Fu in quell'istante che mi chiamasti accanto a te con un gesto furtivo; Sonja era un giocattolo inerte tra le tue mani e, inquieta, accettò sommessamente ogni tuo ordine, ogni tua decisione. Socchiuse gli occhi, sì... mentre allargavi le sue tenere carni violandola con le dita, poi mi offristi i tuoi fianchi tondi e corposi, le cosce spalancate pronte ad accogliere il mio sesso nervoso.

Sprofondai in te, nel caldo della tua carne ansiosa, ed alla prima spinta incontrai i suoi occhi sognanti. Vidi riflessa nello specchio la tua lingua, fradicia dei suoi succhi, rovistare nel profondo... poi la sua voce roca echeggiò in un lungo, tremendo sospiro. Le negasti il piacere dell'orgasmo ad un passo della vetta più alta, poi le sussurrasti all'orecchio la tua proposta oscena. Prima che potesse azzardare qualunque risposta, le mimasti con le dita per un attimo ciò che avresti voluto... e triplicasti il prezzo dei suoi servigi all'improvviso.

Annuì... e continuò a guaire mentre le tue unghie allargavano da sotto i suoi piccoli glutei sodi affinché io potessi vedere dove sarei andato a morire. Impazzii nel gustare il rosa intriso di lacrime chiare tra il suo pelo nero, vidi saettare la tua lingua tra i suoi petali carnosi e poi, poco più in alto, ad inumidire il suo sfintere, pronto a schiudersi alla pressione del mio pollice.

Si aprì come d'incanto e subito abbracciò la punta del mio mio sesso grondante di voglie oscure. Mi spinsi nelle sue viscere, illuminato dall'ultimo lampo della sera. Poi subito il rombo del tuono coprì il suo lungo lamento aspirato. Inarcò la schiena abbronzata tentennando in bilico sulle ginocchia, poi le mie mani e le tue l'afferrarono per i fianchi trascinadola verso il patibolo. Si arrese... spezzata come un frutto maturo pronto a mostrare il nettare che nasconde... ed io giù fino in fondo immerso nel dolce della polpa, mentre tu, infingarda, ne coglievi il gusto acre che succhiavi fino in gola.

Non potei resistervi e mi persi negli ultimi sussulti cercando di trattenere il piacere nella mente...ma non ci fu scampo alla spinta irrefrenabile che risaliva dal fondo delle vene tese allo spasimo, né poté l'aria fresca della sera raffreddare il fuoco che bruciava nel mio ventre. Fosti tu a trascinare l'uno e l'altra fino all'orlo dell'abisso e poi... con un soffio lieve... ci lasciasti cadere con un urlo disumano.

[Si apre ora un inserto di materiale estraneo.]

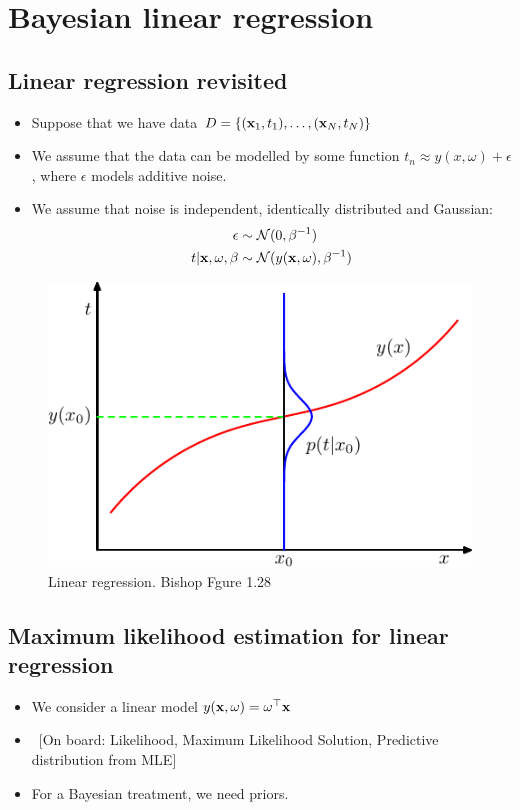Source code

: \section{Bayesian linear regression}

\subsection{Linear regression revisited}
\begin{itemize}
\item Suppose that we have data $D=\{({\mathbf{x}}_1, t_1), \ldots, ({\mathbf{x}}_N, t_N) \}$
\item We assume that the data can be modelled by some function $t_n \approx y(x, \omega)+ \epsilon$, where $\epsilon$ models additive noise.
\item  We assume that noise is independent, identically distributed and Gaussian: 
\begin{align}
	\epsilon &\sim \mathcal{N}(0,\beta^{-1})\\
	t|{\mathbf{x}}, \omega, \beta &\sim \mathcal{N}(y({\mathbf{x}},\omega), \beta^{-1})
\end{align}
\end{itemize}

\begin{figure}
	\centering
	\includegraphics[width=.5\textwidth]{./lecture5/Figure128.pdf}
	\caption{Linear regression. Bishop Fgure 1.28}
\end{figure}


\subsection{Maximum likelihood estimation for linear regression}
\begin{itemize}
\item We consider a linear model $y({\mathbf{x}},\omega)= \omega^\top {\mathbf{x}}$
\item ~[On board: Likelihood, Maximum Likelihood Solution, Predictive distribution from MLE]\\
\item  For a Bayesian treatment, we need priors.
\end{itemize}

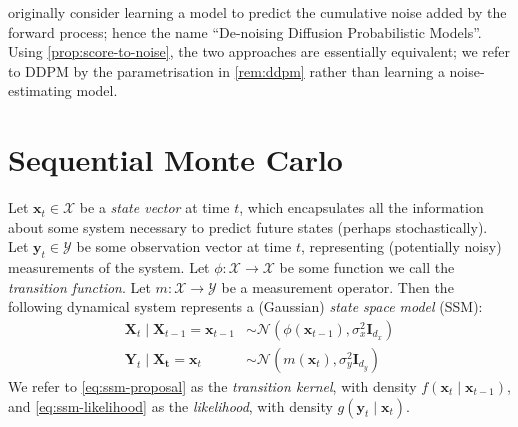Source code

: \begin{remark}[De-noising]
    \textcite{hoDenoisingDiffusionProbabilistic2020} originally consider learning a model to
    predict the cumulative noise added by the forward process; hence the name ``De-noising
    Diffusion Probabilistic Models''. Using \ref{prop:score-to-noise}, the two approaches are
    essentially equivalent; we refer to DDPM by the parametrisation in \ref{rem:ddpm} rather than
    learning a noise-estimating model.
\end{remark}

\section{Sequential Monte Carlo}

\begin{definition} \label{def:ssm}
    Let $\mathbf{x}_t \in \mathcal{X}$ be a \emph{state vector} at time $t$, which encapsulates all
    the information about some system necessary to predict future states (perhaps stochastically).
    Let $\mathbf{y}_t \in \mathcal{Y}$ be some observation vector at time $t$, representing
    (potentially noisy) measurements of the system. Let $\phi: \mathcal{X} \to \mathcal{X}$ be some
    function we call the \emph{transition function}. Let $m: \mathcal{X} \to \mathcal{Y}$ be a
    measurement operator. Then the following dynamical system represents a (Gaussian)
    \emph{state space model} (SSM):
    \begin{align}
        \mathbf{X}_t \mid \mathbf{X}_{t-1} = \mathbf{x}_{t-1} &\sim \mathcal{N}(\phi(\mathbf{x}_{t-1}), \sigma_x^2 \mathbf{I}_{d_x}) \label{eq:ssm-proposal} \\
        \mathbf{Y}_t \mid \mathbf{X_t} = \mathbf{x}_t &\sim \mathcal{N}(m(\mathbf{x}_t), \sigma_y^2 \mathbf{I}_{d_y}) \label{eq:ssm-likelihood}
    \end{align}
    We refer to \autoref{eq:ssm-proposal} as the \emph{transition kernel}, with density
    $f(\mathbf{x}_t \mid \mathbf{x}_{t-1})$, and \autoref{eq:ssm-likelihood} as the \emph{likelihood},
    with density $g(\mathbf{y}_t \mid \mathbf{x}_t)$.
\end{definition}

La sentii stringermi come una preda avvolta nelle spire... mentre tu, irruente, tintinnavi il suo sesso ed il mio nell'ultima folle corsa... poi insieme, seguimmo il flusso caldo dell'oblio.

E fuori... andava lontana la burrasca, svanendo nella notte senza luce dell'Isla Grande, mentre noi, stretti in un abbraccio, attendevamo l'alba per un nuovo gioco.